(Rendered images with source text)
- - - - -

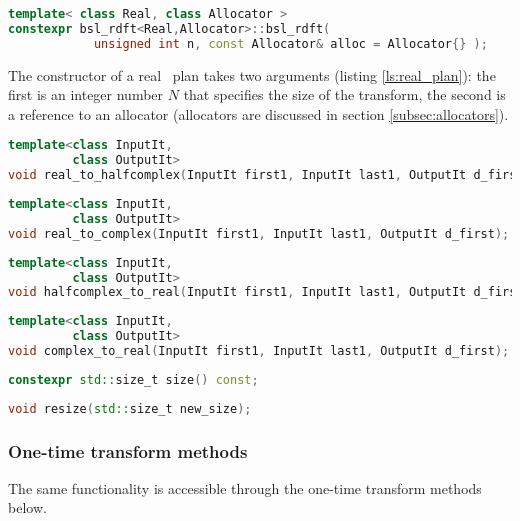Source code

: \begin{lstlisting}[language=C++,caption=Real plan constructor.,label=ls:real_plan]
template< class Real, class Allocator >
constexpr bsl_rdft<Real,Allocator>::bsl_rdft(
            unsigned int n, const Allocator& alloc = Allocator{} );
\end{lstlisting}
The constructor of a real \dft\ plan takes two arguments (listing
\ref{ls:real_plan}): the first is an integer number $N$ that specifies the size of
the transform, the second is a
reference to an allocator (allocators are discussed in section
\ref{subsec:allocators}).
\begin{lstlisting}[language=C++,caption=Real to halfcomplex.]
template<class InputIt,
         class OutputIt>
void real_to_halfcomplex(InputIt first1, InputIt last1, OutputIt d_first);
\end{lstlisting}
\begin{lstlisting}[language=C++,caption=Real to complex.]
template<class InputIt,
         class OutputIt>
void real_to_complex(InputIt first1, InputIt last1, OutputIt d_first);
\end{lstlisting}
\begin{lstlisting}[language=C++,caption=Halfcomplex to real.]
template<class InputIt,
         class OutputIt>
void halfcomplex_to_real(InputIt first1, InputIt last1, OutputIt d_first);
\end{lstlisting}
\begin{lstlisting}[language=C++,caption=Complex to real.]
template<class InputIt,
         class OutputIt>
void complex_to_real(InputIt first1, InputIt last1, OutputIt d_first);
\end{lstlisting}
\begin{lstlisting}[language=C++,caption=Size.]
constexpr std::size_t size() const;
\end{lstlisting}
\begin{lstlisting}[language=C++,caption=Resize.]
void resize(std::size_t new_size);
\end{lstlisting}

\subsubsection*{One-time transform methods}
The same functionality is accessible through the one-time transform methods
below.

- - - - -

> [Work to complete]:
Every record should be duplicated exactly, though any picture in it must be left out.

> [Result of the task]:
Source code

: \begin{lstlisting}[language=C++,caption=Real plan constructor.,label=ls:real_plan]
template< class Real, class Allocator >
constexpr bsl_rdft<Real,Allocator>::bsl_rdft(
            unsigned int n, const Allocator& alloc = Allocator{} );
\end{lstlisting}
The constructor of a real \dft\ plan takes two arguments (listing
\ref{ls:real_plan}): the first is an integer number $N$ that specifies the size of
the transform, the second is a
reference to an allocator (allocators are discussed in section
\ref{subsec:allocators}).
\begin{lstlisting}[language=C++,caption=Real to halfcomplex.]
template<class InputIt,
         class OutputIt>
void real_to_halfcomplex(InputIt first1, InputIt last1, OutputIt d_first);
\end{lstlisting}
\begin{lstlisting}[language=C++,caption=Real to complex.]
template<class InputIt,
         class OutputIt>
void real_to_complex(InputIt first1, InputIt last1, OutputIt d_first);
\end{lstlisting}
\begin{lstlisting}[language=C++,caption=Halfcomplex to real.]
template<class InputIt,
         class OutputIt>
void halfcomplex_to_real(InputIt first1, InputIt last1, OutputIt d_first);
\end{lstlisting}
\begin{lstlisting}[language=C++,caption=Complex to real.]
template<class InputIt,
         class OutputIt>
void complex_to_real(InputIt first1, InputIt last1, OutputIt d_first);
\end{lstlisting}
\begin{lstlisting}[language=C++,caption=Size.]
constexpr std::size_t size() const;
\end{lstlisting}
\begin{lstlisting}[language=C++,caption=Resize.]
void resize(std::size_t new_size);
\end{lstlisting}

\subsubsection*{One-time transform methods}
The same functionality is accessible through the one-time transform methods
below.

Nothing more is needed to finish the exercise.